## DATA SECTION
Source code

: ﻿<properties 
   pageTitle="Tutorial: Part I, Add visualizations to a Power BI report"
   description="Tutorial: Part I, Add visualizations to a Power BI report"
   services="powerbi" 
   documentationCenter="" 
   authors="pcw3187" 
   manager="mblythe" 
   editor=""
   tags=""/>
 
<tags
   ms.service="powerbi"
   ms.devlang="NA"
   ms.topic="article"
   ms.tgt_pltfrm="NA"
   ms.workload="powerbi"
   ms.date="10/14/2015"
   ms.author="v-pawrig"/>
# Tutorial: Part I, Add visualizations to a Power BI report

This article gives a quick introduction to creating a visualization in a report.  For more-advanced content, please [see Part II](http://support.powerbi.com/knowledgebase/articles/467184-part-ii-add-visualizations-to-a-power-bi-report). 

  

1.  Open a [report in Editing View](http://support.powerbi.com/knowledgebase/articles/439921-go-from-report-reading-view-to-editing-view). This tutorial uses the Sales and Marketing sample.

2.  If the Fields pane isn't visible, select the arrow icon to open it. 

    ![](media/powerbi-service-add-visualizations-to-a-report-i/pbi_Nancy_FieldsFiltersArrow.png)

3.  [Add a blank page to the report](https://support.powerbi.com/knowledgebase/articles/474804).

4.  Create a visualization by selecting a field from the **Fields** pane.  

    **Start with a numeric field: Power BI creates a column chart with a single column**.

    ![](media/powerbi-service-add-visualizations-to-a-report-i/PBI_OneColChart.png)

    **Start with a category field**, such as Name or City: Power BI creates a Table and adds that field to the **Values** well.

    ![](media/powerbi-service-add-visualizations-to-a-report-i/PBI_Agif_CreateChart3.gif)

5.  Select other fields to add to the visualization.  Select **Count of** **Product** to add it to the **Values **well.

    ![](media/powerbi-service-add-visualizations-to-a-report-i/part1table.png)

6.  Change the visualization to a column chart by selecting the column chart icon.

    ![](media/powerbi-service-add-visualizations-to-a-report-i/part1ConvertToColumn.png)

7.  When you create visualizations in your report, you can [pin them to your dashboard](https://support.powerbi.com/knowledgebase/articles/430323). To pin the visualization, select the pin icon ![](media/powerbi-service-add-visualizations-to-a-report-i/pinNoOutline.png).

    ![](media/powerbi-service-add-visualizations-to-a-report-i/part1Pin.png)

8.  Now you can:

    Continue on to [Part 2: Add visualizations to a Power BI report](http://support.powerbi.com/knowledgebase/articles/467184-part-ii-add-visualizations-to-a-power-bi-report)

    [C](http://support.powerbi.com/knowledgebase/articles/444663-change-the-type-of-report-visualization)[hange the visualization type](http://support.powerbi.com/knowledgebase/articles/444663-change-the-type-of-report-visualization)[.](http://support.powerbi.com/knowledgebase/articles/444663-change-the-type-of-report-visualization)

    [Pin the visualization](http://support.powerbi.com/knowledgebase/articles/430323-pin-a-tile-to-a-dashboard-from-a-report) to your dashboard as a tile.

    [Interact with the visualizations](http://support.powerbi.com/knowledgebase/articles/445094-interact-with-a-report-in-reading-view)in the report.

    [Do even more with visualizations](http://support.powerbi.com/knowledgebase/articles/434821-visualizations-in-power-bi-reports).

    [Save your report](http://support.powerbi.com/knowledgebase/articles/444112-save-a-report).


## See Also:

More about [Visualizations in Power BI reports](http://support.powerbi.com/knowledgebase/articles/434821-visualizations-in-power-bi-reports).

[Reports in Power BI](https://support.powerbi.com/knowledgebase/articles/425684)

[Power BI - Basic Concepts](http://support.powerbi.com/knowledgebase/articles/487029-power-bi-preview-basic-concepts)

## EXERCISE INSTRUCTIONS
Output each record exactly, leaving nothing out.

## RESULT OF THE EXERCISE
Source code

: ﻿<properties 
   pageTitle="Tutorial: Part I, Add visualizations to a Power BI report"
   description="Tutorial: Part I, Add visualizations to a Power BI report"
   services="powerbi" 
   documentationCenter="" 
   authors="pcw3187" 
   manager="mblythe" 
   editor=""
   tags=""/>
 
<tags
   ms.service="powerbi"
   ms.devlang="NA"
   ms.topic="article"
   ms.tgt_pltfrm="NA"
   ms.workload="powerbi"
   ms.date="10/14/2015"
   ms.author="v-pawrig"/>
# Tutorial: Part I, Add visualizations to a Power BI report

This article gives a quick introduction to creating a visualization in a report.  For more-advanced content, please [see Part II](http://support.powerbi.com/knowledgebase/articles/467184-part-ii-add-visualizations-to-a-power-bi-report). 

  

1.  Open a [report in Editing View](http://support.powerbi.com/knowledgebase/articles/439921-go-from-report-reading-view-to-editing-view). This tutorial uses the Sales and Marketing sample.

2.  If the Fields pane isn't visible, select the arrow icon to open it. 

    ![](media/powerbi-service-add-visualizations-to-a-report-i/pbi_Nancy_FieldsFiltersArrow.png)

3.  [Add a blank page to the report](https://support.powerbi.com/knowledgebase/articles/474804).

4.  Create a visualization by selecting a field from the **Fields** pane.  

    **Start with a numeric field: Power BI creates a column chart with a single column**.

    ![](media/powerbi-service-add-visualizations-to-a-report-i/PBI_OneColChart.png)

    **Start with a category field**, such as Name or City: Power BI creates a Table and adds that field to the **Values** well.

    ![](media/powerbi-service-add-visualizations-to-a-report-i/PBI_Agif_CreateChart3.gif)

5.  Select other fields to add to the visualization.  Select **Count of** **Product** to add it to the **Values **well.

    ![](media/powerbi-service-add-visualizations-to-a-report-i/part1table.png)

6.  Change the visualization to a column chart by selecting the column chart icon.

    ![](media/powerbi-service-add-visualizations-to-a-report-i/part1ConvertToColumn.png)

7.  When you create visualizations in your report, you can [pin them to your dashboard](https://support.powerbi.com/knowledgebase/articles/430323). To pin the visualization, select the pin icon ![](media/powerbi-service-add-visualizations-to-a-report-i/pinNoOutline.png).

    ![](media/powerbi-service-add-visualizations-to-a-report-i/part1Pin.png)

8.  Now you can:

    Continue on to [Part 2: Add visualizations to a Power BI report](http://support.powerbi.com/knowledgebase/articles/467184-part-ii-add-visualizations-to-a-power-bi-report)

    [C](http://support.powerbi.com/knowledgebase/articles/444663-change-the-type-of-report-visualization)[hange the visualization type](http://support.powerbi.com/knowledgebase/articles/444663-change-the-type-of-report-visualization)[.](http://support.powerbi.com/knowledgebase/articles/444663-change-the-type-of-report-visualization)

    [Pin the visualization](http://support.powerbi.com/knowledgebase/articles/430323-pin-a-tile-to-a-dashboard-from-a-report) to your dashboard as a tile.

    [Interact with the visualizations](http://support.powerbi.com/knowledgebase/articles/445094-interact-with-a-report-in-reading-view)in the report.

    [Do even more with visualizations](http://support.powerbi.com/knowledgebase/articles/434821-visualizations-in-power-bi-reports).

    [Save your report](http://support.powerbi.com/knowledgebase/articles/444112-save-a-report).


## See Also:

More about [Visualizations in Power BI reports](http://support.powerbi.com/knowledgebase/articles/434821-visualizations-in-power-bi-reports).

[Reports in Power BI](https://support.powerbi.com/knowledgebase/articles/425684)

[Power BI - Basic Concepts](http://support.powerbi.com/knowledgebase/articles/487029-power-bi-preview-basic-concepts)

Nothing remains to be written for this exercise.